══ DATASET CONTENT ══

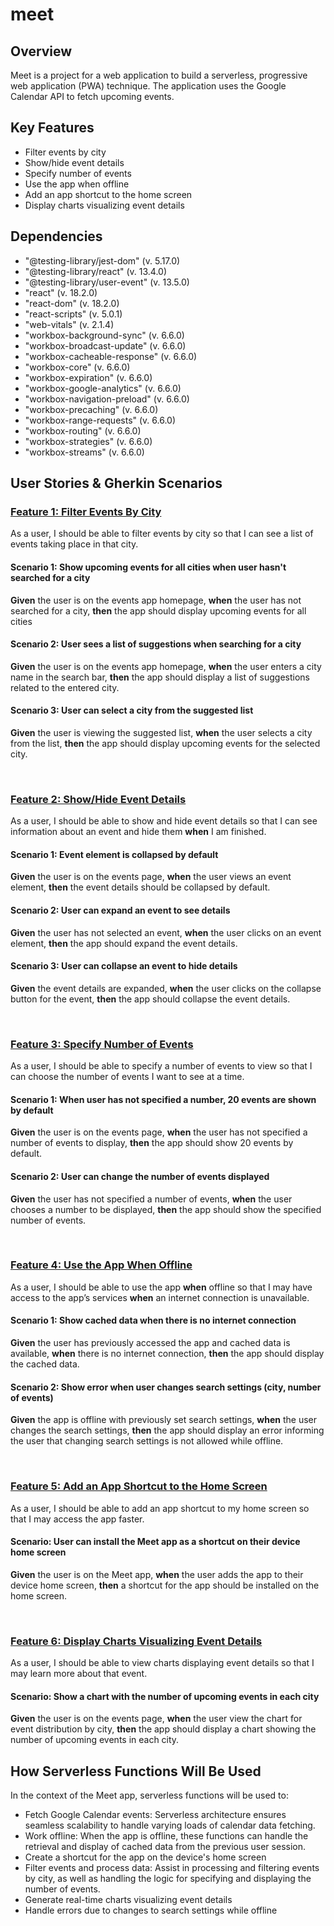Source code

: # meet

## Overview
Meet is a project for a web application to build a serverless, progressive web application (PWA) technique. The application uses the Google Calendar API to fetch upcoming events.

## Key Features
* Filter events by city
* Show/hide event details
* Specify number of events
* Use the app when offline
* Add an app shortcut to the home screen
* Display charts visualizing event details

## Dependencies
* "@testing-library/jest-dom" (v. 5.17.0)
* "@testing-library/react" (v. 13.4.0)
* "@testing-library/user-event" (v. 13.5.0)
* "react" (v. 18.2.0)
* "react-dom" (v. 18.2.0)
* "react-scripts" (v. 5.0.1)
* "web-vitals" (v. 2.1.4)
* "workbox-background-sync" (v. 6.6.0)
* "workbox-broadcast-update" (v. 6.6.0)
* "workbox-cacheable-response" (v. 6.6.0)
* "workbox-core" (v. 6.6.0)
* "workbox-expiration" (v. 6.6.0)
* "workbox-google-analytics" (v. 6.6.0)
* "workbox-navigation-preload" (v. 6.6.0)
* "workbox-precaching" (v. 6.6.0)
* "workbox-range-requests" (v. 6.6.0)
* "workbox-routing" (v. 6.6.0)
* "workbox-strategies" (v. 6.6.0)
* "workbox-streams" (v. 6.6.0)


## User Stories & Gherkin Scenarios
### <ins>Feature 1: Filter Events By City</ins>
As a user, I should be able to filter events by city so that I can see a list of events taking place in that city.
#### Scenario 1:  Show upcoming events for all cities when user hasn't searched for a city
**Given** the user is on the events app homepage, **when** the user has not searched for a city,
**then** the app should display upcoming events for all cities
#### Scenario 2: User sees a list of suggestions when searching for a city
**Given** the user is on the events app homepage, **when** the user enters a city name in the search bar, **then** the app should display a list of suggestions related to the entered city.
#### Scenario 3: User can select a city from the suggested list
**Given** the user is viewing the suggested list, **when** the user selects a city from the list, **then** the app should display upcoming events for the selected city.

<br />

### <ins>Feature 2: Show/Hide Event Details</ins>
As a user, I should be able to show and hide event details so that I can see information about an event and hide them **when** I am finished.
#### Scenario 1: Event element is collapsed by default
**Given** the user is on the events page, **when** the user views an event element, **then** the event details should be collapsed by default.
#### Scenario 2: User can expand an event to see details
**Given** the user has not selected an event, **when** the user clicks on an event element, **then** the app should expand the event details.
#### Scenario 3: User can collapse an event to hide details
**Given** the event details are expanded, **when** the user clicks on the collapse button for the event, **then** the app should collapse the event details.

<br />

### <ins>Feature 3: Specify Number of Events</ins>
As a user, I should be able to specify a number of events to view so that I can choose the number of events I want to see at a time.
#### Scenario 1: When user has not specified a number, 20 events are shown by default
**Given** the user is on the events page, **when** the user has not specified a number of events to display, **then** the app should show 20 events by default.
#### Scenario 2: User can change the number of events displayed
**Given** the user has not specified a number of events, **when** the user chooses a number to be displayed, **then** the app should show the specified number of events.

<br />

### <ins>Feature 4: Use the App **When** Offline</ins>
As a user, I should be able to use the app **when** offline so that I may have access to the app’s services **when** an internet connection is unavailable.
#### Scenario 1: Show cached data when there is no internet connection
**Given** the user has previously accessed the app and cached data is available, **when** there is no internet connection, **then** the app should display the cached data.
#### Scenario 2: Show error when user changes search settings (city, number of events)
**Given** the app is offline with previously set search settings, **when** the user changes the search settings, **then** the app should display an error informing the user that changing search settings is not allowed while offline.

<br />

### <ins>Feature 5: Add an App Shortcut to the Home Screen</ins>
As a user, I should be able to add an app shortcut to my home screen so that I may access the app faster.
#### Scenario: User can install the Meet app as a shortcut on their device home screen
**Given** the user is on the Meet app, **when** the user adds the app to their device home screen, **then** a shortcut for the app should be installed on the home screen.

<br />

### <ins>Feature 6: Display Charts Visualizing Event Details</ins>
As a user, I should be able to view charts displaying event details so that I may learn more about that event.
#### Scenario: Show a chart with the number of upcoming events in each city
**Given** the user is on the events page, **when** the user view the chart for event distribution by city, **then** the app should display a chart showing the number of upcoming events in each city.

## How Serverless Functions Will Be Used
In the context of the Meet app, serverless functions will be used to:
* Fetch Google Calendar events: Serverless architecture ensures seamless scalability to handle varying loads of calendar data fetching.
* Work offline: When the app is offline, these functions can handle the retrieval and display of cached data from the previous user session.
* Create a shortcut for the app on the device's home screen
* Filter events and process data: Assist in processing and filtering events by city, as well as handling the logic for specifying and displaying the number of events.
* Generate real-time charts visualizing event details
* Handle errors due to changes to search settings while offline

═══

Among the entries above, the line containing "As a user, I should be able to use", the line containing "#### Scenario: User", and all lines between them are to be restated word for word; nothing else belongs in the reply.

As a user, I should be able to use the app **when** offline so that I may have access to the app’s services **when** an internet connection is unavailable.
#### Scenario 1: Show cached data when there is no internet connection
**Given** the user has previously accessed the app and cached data is available, **when** there is no internet connection, **then** the app should display the cached data.
#### Scenario 2: Show error when user changes search settings (city, number of events)
**Given** the app is offline with previously set search settings, **when** the user changes the search settings, **then** the app should display an error informing the user that changing search settings is not allowed while offline.

<br />

### <ins>Feature 5: Add an App Shortcut to the Home Screen</ins>
As a user, I should be able to add an app shortcut to my home screen so that I may access the app faster.
#### Scenario: User can install the Meet app as a shortcut on their device home screen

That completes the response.